### WHAT TO DO
Look over the listing below and tally the lines in which the word "being" turns up. Answer with the tally only.

Start of SOURCE MATERIAL

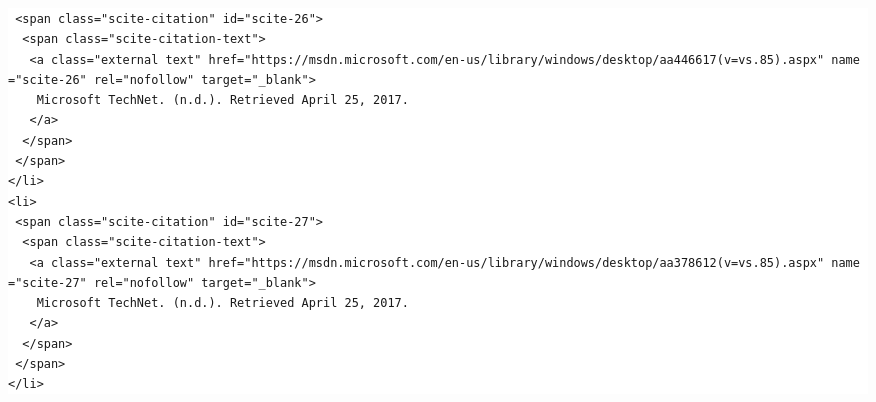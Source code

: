      <span class="scite-citation" id="scite-26">
      <span class="scite-citation-text">
       <a class="external text" href="https://msdn.microsoft.com/en-us/library/windows/desktop/aa446617(v=vs.85).aspx" name="scite-26" rel="nofollow" target="_blank">
        Microsoft TechNet. (n.d.). Retrieved April 25, 2017.
       </a>
      </span>
     </span>
    </li>
    <li>
     <span class="scite-citation" id="scite-27">
      <span class="scite-citation-text">
       <a class="external text" href="https://msdn.microsoft.com/en-us/library/windows/desktop/aa378612(v=vs.85).aspx" name="scite-27" rel="nofollow" target="_blank">
        Microsoft TechNet. (n.d.). Retrieved April 25, 2017.
       </a>
      </span>
     </span>
    </li>
   </ol>
  </div>
 </div>
</div>
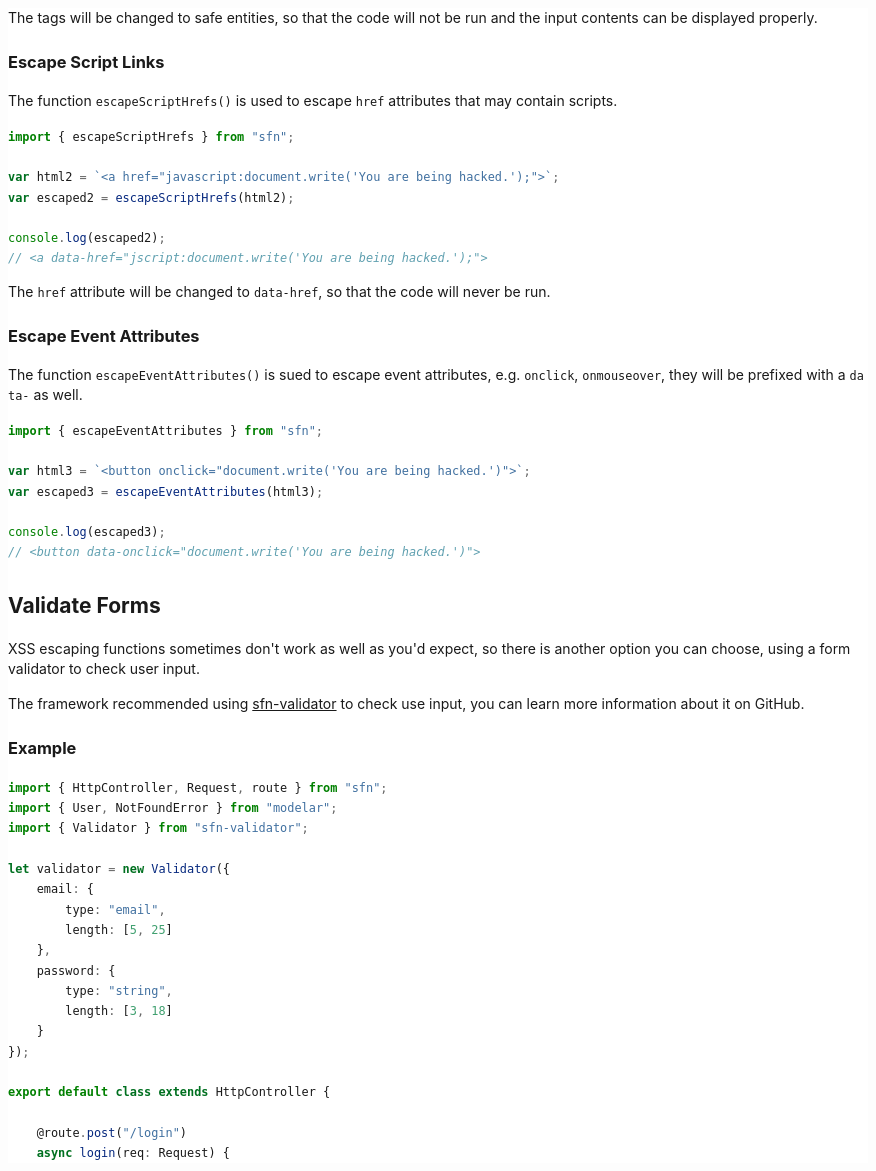 The tags will be changed to safe entities, so that the code will not be run and
the input contents can be displayed properly.

### Escape Script Links

The function `escapeScriptHrefs()` is used to escape `href` attributes that may
contain scripts.

```typescript
import { escapeScriptHrefs } from "sfn";

var html2 = `<a href="javascript:document.write('You are being hacked.');">`;
var escaped2 = escapeScriptHrefs(html2);

console.log(escaped2);
// <a data-href="jscript:document.write('You are being hacked.');">
```

The `href` attribute will be changed to `data-href`, so that the code will 
never be run.

### Escape Event Attributes

The function `escapeEventAttributes()` is sued to escape event attributes, 
e.g. `onclick`, `onmouseover`, they will be prefixed with a `data-` as well.

```typescript
import { escapeEventAttributes } from "sfn";

var html3 = `<button onclick="document.write('You are being hacked.')">`;
var escaped3 = escapeEventAttributes(html3);

console.log(escaped3);
// <button data-onclick="document.write('You are being hacked.')">
```

## Validate Forms

XSS escaping functions sometimes don't work as well as you'd expect, so there 
is another option you can choose, using a form validator to check user input.

The framework recommended using 
[sfn-validator](https://github.com/Hyurl/sfn-validator) to check use input, you 
can learn more information about it on GitHub.

### Example

```typescript
import { HttpController, Request, route } from "sfn";
import { User, NotFoundError } from "modelar";
import { Validator } from "sfn-validator";

let validator = new Validator({
    email: {
        type: "email",
        length: [5, 25]
    },
    password: {
        type: "string",
        length: [3, 18]
    }
});

export default class extends HttpController {

    @route.post("/login")
    async login(req: Request) {
```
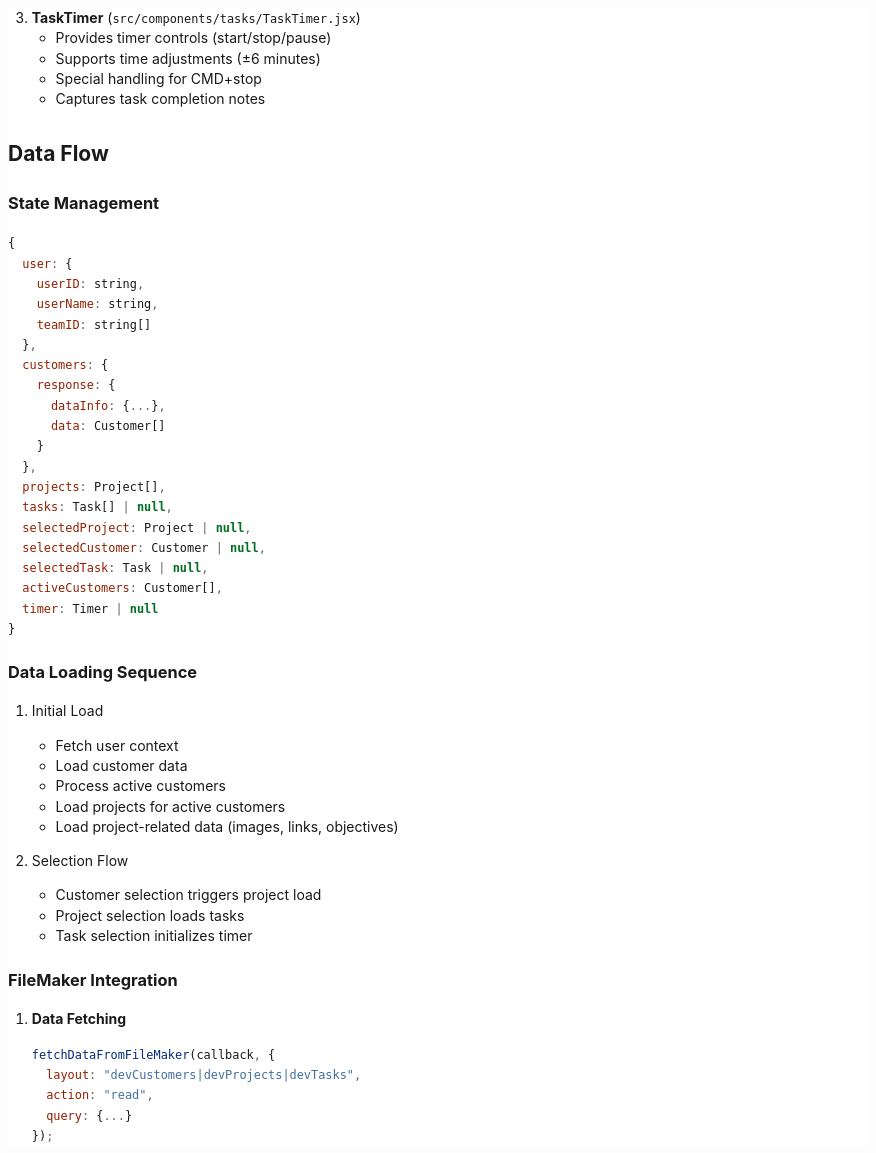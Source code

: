 3. **TaskTimer** (`src/components/tasks/TaskTimer.jsx`)
   - Provides timer controls (start/stop/pause)
   - Supports time adjustments (±6 minutes)
   - Special handling for CMD+stop
   - Captures task completion notes

## Data Flow

### State Management
```javascript
{
  user: {
    userID: string,
    userName: string,
    teamID: string[]
  },
  customers: {
    response: {
      dataInfo: {...},
      data: Customer[]
    }
  },
  projects: Project[],
  tasks: Task[] | null,
  selectedProject: Project | null,
  selectedCustomer: Customer | null,
  selectedTask: Task | null,
  activeCustomers: Customer[],
  timer: Timer | null
}
```

### Data Loading Sequence
1. Initial Load
   - Fetch user context
   - Load customer data
   - Process active customers
   - Load projects for active customers
   - Load project-related data (images, links, objectives)

2. Selection Flow
   - Customer selection triggers project load
   - Project selection loads tasks
   - Task selection initializes timer

### FileMaker Integration

1. **Data Fetching**
   ```javascript
   fetchDataFromFileMaker(callback, {
     layout: "devCustomers|devProjects|devTasks",
     action: "read",
     query: {...}
   });
   ```
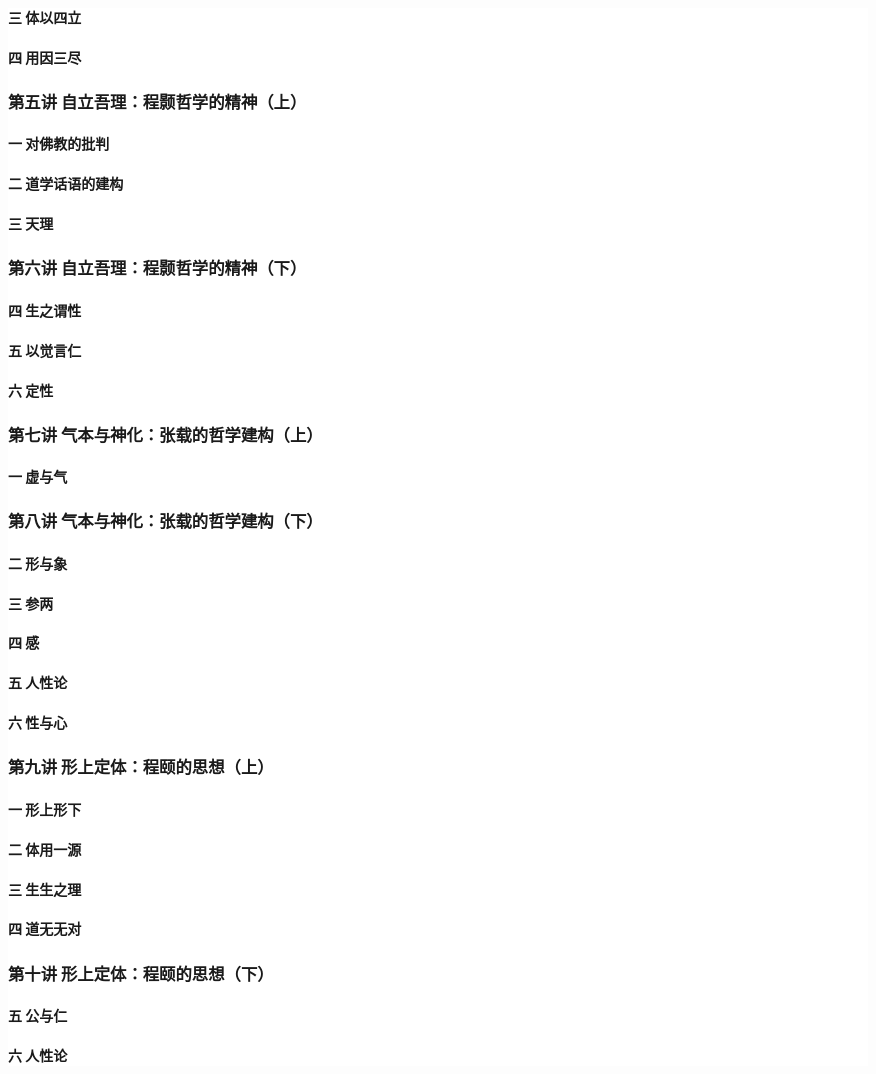 #### 三 体以四立

#### 四 用因三尽

### 第五讲 自立吾理：程颢哲学的精神（上）

#### 一 对佛教的批判

#### 二 道学话语的建构

#### 三 天理

### 第六讲 自立吾理：程颢哲学的精神（下）

#### 四 生之谓性

#### 五 以觉言仁

#### 六 定性

### 第七讲 气本与神化：张载的哲学建构（上）

#### 一 虚与气

### 第八讲 气本与神化：张载的哲学建构（下）

#### 二 形与象

#### 三 参两

#### 四 感

#### 五 人性论

#### 六 性与心

### 第九讲 形上定体：程颐的思想（上）

#### 一 形上形下

#### 二 体用一源

#### 三 生生之理

#### 四 道无无对

### 第十讲 形上定体：程颐的思想（下）

#### 五 公与仁

#### 六 人性论

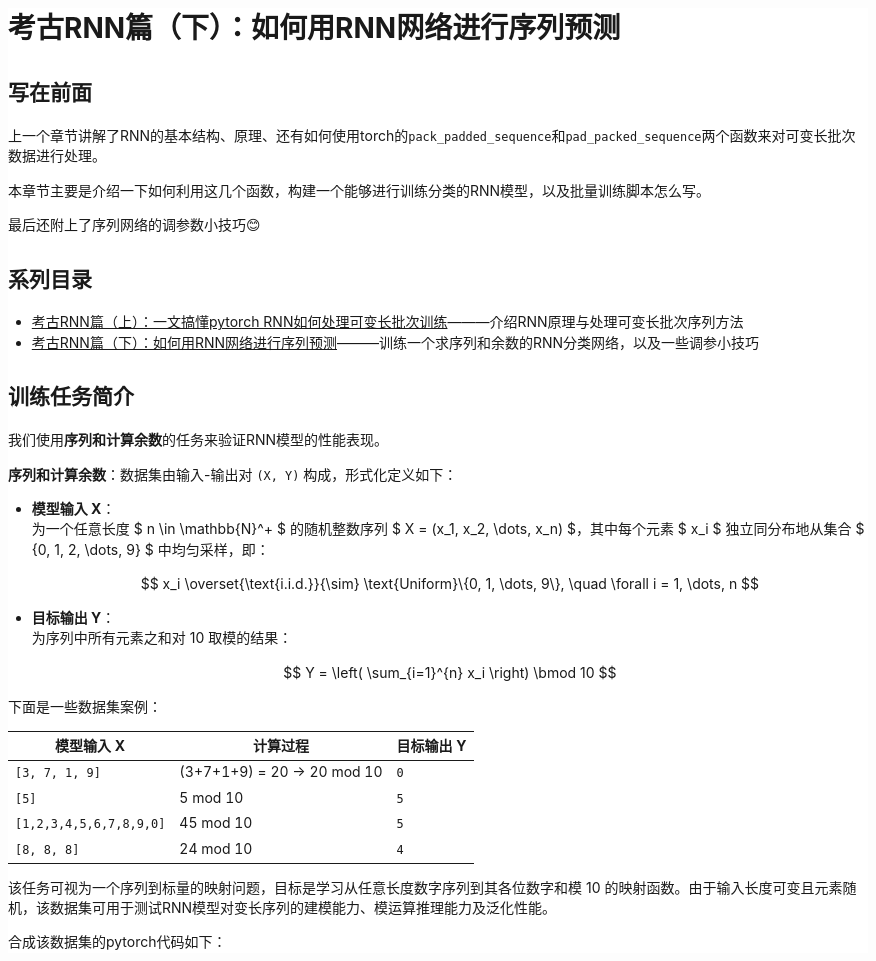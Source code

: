 # 考古RNN篇（下）：如何用RNN网络进行序列预测

## 写在前面

上一个章节讲解了RNN的基本结构、原理、还有如何使用torch的`pack_padded_sequence`和`pad_packed_sequence`两个函数来对可变长批次数据进行处理。

本章节主要是介绍一下如何利用这几个函数，构建一个能够进行训练分类的RNN模型，以及批量训练脚本怎么写。

最后还附上了序列网络的调参数小技巧😊

## 系列目录

* [考古RNN篇（上）：一文搞懂pytorch RNN如何处理可变长批次训练](https://github.com/ShaohonChen/tutorial_with_rnn/blob/main/README.md)———介绍RNN原理与处理可变长批次序列方法
* [考古RNN篇（下）：如何用RNN网络进行序列预测](https://github.com/ShaohonChen/tutorial_with_rnn/blob/main/README_next.md)———训练一个求序列和余数的RNN分类网络，以及一些调参小技巧

## 训练任务简介

我们使用**序列和计算余数**的任务来验证RNN模型的性能表现。

**序列和计算余数**：数据集由输入-输出对 `(X, Y)` 构成，形式化定义如下：

* **模型输入 X**：  
  为一个任意长度 $ n \in \mathbb{N}^+ $ 的随机整数序列 $ X = (x_1, x_2, \dots, x_n) $，其中每个元素 $ x_i $ 独立同分布地从集合 $ \{0, 1, 2, \dots, 9\} $ 中均匀采样，即：

  $$
  x_i \overset{\text{i.i.d.}}{\sim} \text{Uniform}\{0, 1, \dots, 9\}, \quad \forall i = 1, \dots, n
  $$

* **目标输出 Y**：  
  为序列中所有元素之和对 10 取模的结果：

  $$
  Y = \left( \sum_{i=1}^{n} x_i \right) \bmod 10
  $$

下面是一些数据集案例：

| 模型输入 X                     | 计算过程                     | 目标输出 Y |
|-----------------------------|------------------------------|----------|
| `[3, 7, 1, 9]`              | (3+7+1+9) = 20 → 20 mod 10   | `0`      |
| `[5]`                       | 5 mod 10                     | `5`      |
| `[1,2,3,4,5,6,7,8,9,0]`     | 45 mod 10                    | `5`      |
| `[8, 8, 8]`                 | 24 mod 10                    | `4`      |

该任务可视为一个序列到标量的映射问题，目标是学习从任意长度数字序列到其各位数字和模 10 的映射函数。由于输入长度可变且元素随机，该数据集可用于测试RNN模型对变长序列的建模能力、模运算推理能力及泛化性能。

合成该数据集的pytorch代码如下：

End of SOURCE MATERIAL

### RESPONSE
4